Early-stage Sarcopenia in Adult Cancer Patients Undergoing Chemotherapy

Treatments

Dietary Supplement: ETHANWELL BALANCED
Behavioral: Elastic Band Training

Study type

Interventional

Funder types

Other

Identifiers

NCT07114588
202409133RIFE

Details and patient eligibility

About

This study aims to investigate whether a high-protein nutritional supplement (ETHANWELL BALANCED) can help improve muscle strength and reduce fatigue in cancer patients who are at risk of sarcopenia (age- or disease-related muscle loss) during chemotherapy. Sarcopenia is common in older adults and cancer patients and can lead to weakness, poor treatment tolerance, and reduced quality of life.

Participants aged 40 and older, receiving chemotherapy, and showing early signs of sarcopenia will be randomly assigned to two groups. The experimental group will receive nutritional education and take a high-protein nutritional drink three times per day for 8 weeks. Both groups will continue their usual medical care and perform simple resistance exercises at home.

Researchers will measure changes in grip strength, fatigue, quality of life, and nutritional status over a 12-week period. This study will help determine whether early nutrition intervention can improve treatment outcomes and quality of life for cancer patients with sarcopenia.

Full description

Sarcopenia is a condition characterized by loss of muscle mass and strength, frequently observed in older adults and patients undergoing cancer treatment. It contributes to poor treatment tolerance, increased fatigue, longer hospital stays, and reduced quality of life. Early nutritional support may help reduce these complications.

This study is a prospective, randomized controlled trial investigating the effects of a high-protein oral nutritional supplement (ETHANWELL BALANCED) on muscle strength, fatigue, and quality of life in cancer patients with early-stage sarcopenia during chemotherapy.
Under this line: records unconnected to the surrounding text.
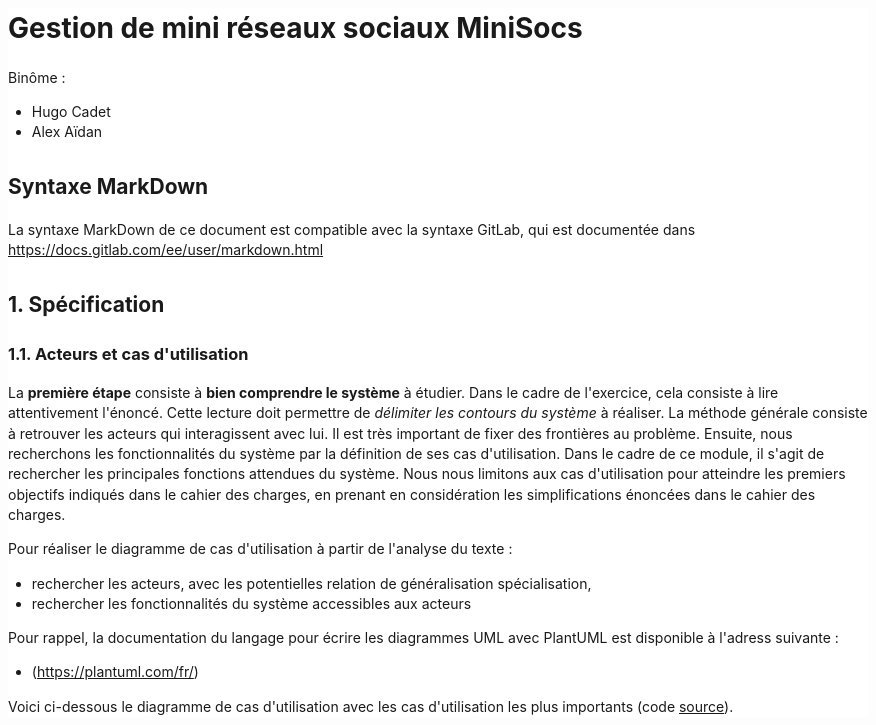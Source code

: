 # Gestion de mini réseaux sociaux MiniSocs

Binôme :
* Hugo Cadet
* Alex Aïdan

## Syntaxe MarkDown

La syntaxe MarkDown de ce document est compatible avec la syntaxe
GitLab, qui est documentée dans
https://docs.gitlab.com/ee/user/markdown.html

## 1. Spécification

### 1.1. Acteurs et cas d'utilisation

La **première étape** consiste à **bien comprendre le système** à
étudier. Dans le cadre de l'exercice, cela consiste à lire
attentivement l'énoncé. Cette lecture doit permettre de *délimiter les
contours du système* à réaliser. La méthode générale consiste à
retrouver les acteurs qui interagissent avec lui. Il est très
important de fixer des frontières au problème. Ensuite, nous
recherchons les fonctionnalités du système par la définition de ses
cas d'utilisation. Dans le cadre de ce module, il s'agit de rechercher
les principales fonctions attendues du système. Nous nous limitons aux
cas d'utilisation pour atteindre les premiers objectifs indiqués dans
le cahier des charges, en prenant en considération les simplifications
énoncées dans le cahier des charges.

Pour réaliser le diagramme de cas d'utilisation à partir de l'analyse
du texte :
* rechercher les acteurs, avec les potentielles relation de
  généralisation spécialisation,
* rechercher les fonctionnalités du système accessibles aux acteurs

Pour rappel, la documentation du langage pour écrire les diagrammes
UML avec PlantUML est disponible à l'adress suivante :
- (https://plantuml.com/fr/)

Voici ci-dessous le diagramme de cas d'utilisation avec les cas
d'utilisation les plus importants (code
[source](./Diagrammes/minisocs_uml_diag_cas_utilisation.pu)).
Participants will be randomly assigned to either an intervention group or a control group in a 2:1 ratio.

The intervention group will receive nutritional counseling and consume three servings of ETHANWELL BALANCED per day for 8 weeks, in addition to performing home-based resistance exercises. The control group will receive standard care and perform the same exercises. Follow-up assessments will occur at baseline and at weeks 1, 2, 4, 8, and 12.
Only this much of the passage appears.